Зумеры прошлого века: опера Гласса вернулась на российскую сцену
Несколько металлических кроватей, ванна, унитаз и умывальник — вот практически весь нехитрый реквизит постановки оперы Филипа Гласса «Жестокие дети» в Театре им. Н.И. Сац. Впервые её показали в марте, но премьерная серия была прервана карантином. Теперь герои Жана Кокто (именно его сюжет — в основе произведения) снова выходят на сцену, но уже в рамках фестиваля «Видеть музыку», после чего спектакль останется в репертуаре театра. Хочется верить, что на этот раз его ждет более долгая жизнь, поскольку персонажи и сюжетные коллизии в нем выглядят на редкость современно, да и музыка воспринимается так, будто написана она вчера, а не в 1994 году.
Кино вместо сцены
Творчество Филипа Гласса широкой российской публике хорошо известно по фильмам. Под меланхоличные фортепианные фигурации Николь Кидман в роли Вирджинии Вульф расставалась с жизнью в оскароносной драме «Часы», документальные кадры взрыва Челленджера в культовой документалке «Койяанискаци» сопровождала строгая органная тема. Его же композиции звучат в «Фантастической четверке», «Левиафане», «Мечте Кассандры».

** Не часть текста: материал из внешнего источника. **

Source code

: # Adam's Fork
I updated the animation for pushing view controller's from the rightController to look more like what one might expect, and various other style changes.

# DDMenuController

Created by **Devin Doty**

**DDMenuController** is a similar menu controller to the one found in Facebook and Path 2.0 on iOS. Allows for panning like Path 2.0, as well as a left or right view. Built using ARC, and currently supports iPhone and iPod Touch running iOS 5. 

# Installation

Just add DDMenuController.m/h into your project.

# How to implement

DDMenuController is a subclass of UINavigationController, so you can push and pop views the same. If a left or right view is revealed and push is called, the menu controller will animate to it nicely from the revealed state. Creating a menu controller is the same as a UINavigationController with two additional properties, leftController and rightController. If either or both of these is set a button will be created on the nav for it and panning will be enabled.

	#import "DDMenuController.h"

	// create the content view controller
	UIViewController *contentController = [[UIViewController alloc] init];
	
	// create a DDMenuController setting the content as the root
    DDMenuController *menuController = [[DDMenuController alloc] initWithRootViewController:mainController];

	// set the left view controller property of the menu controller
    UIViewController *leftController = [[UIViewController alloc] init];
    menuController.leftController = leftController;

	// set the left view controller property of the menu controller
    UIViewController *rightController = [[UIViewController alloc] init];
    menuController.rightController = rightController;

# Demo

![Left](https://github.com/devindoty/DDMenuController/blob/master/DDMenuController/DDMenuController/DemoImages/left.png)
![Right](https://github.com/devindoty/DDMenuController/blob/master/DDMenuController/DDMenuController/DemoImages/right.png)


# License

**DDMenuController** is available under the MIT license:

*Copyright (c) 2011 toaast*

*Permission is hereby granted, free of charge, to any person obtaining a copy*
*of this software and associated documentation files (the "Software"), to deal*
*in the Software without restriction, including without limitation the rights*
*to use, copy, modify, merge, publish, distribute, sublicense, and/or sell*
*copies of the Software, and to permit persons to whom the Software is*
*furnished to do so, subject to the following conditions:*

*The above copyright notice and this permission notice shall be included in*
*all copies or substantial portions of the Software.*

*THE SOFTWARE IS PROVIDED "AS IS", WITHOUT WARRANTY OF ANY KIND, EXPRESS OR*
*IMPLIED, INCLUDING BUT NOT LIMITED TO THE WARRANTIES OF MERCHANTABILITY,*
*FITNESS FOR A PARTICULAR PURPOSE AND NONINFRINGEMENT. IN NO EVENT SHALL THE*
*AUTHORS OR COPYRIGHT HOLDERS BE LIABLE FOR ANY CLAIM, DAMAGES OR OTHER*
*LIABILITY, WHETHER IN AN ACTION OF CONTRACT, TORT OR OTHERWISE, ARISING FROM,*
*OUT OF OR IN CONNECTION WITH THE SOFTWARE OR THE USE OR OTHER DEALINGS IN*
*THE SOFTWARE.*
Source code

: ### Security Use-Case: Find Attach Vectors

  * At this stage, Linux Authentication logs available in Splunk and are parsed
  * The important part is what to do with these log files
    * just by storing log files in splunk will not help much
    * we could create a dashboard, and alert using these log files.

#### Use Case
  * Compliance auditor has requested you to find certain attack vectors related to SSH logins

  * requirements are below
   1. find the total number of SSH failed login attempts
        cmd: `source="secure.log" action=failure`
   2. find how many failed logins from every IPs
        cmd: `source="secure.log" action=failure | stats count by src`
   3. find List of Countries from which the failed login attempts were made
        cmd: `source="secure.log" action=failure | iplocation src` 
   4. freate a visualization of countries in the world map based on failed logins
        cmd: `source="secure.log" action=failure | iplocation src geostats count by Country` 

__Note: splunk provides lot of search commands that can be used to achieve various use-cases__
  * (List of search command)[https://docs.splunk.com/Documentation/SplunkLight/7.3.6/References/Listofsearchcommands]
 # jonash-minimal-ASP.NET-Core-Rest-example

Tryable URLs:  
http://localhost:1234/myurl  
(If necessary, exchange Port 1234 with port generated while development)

Впрочем, для меломанов Гласс прежде всего оперный и симфонический композитор, одна из главных фигур американской музыки XX века. И только правовыми трудностями и необходимостью платить авторские отчисления можно объяснить, почему в России эта музыка не представлена в репертуарах театров и филармоний. До недавнего времени единственным исключением была «Сатьяграха» в Уральском театре оперы и балета. Теперь же наша публика услышала и «Жестоких детей» (в оригинале — «Ужасные дети»).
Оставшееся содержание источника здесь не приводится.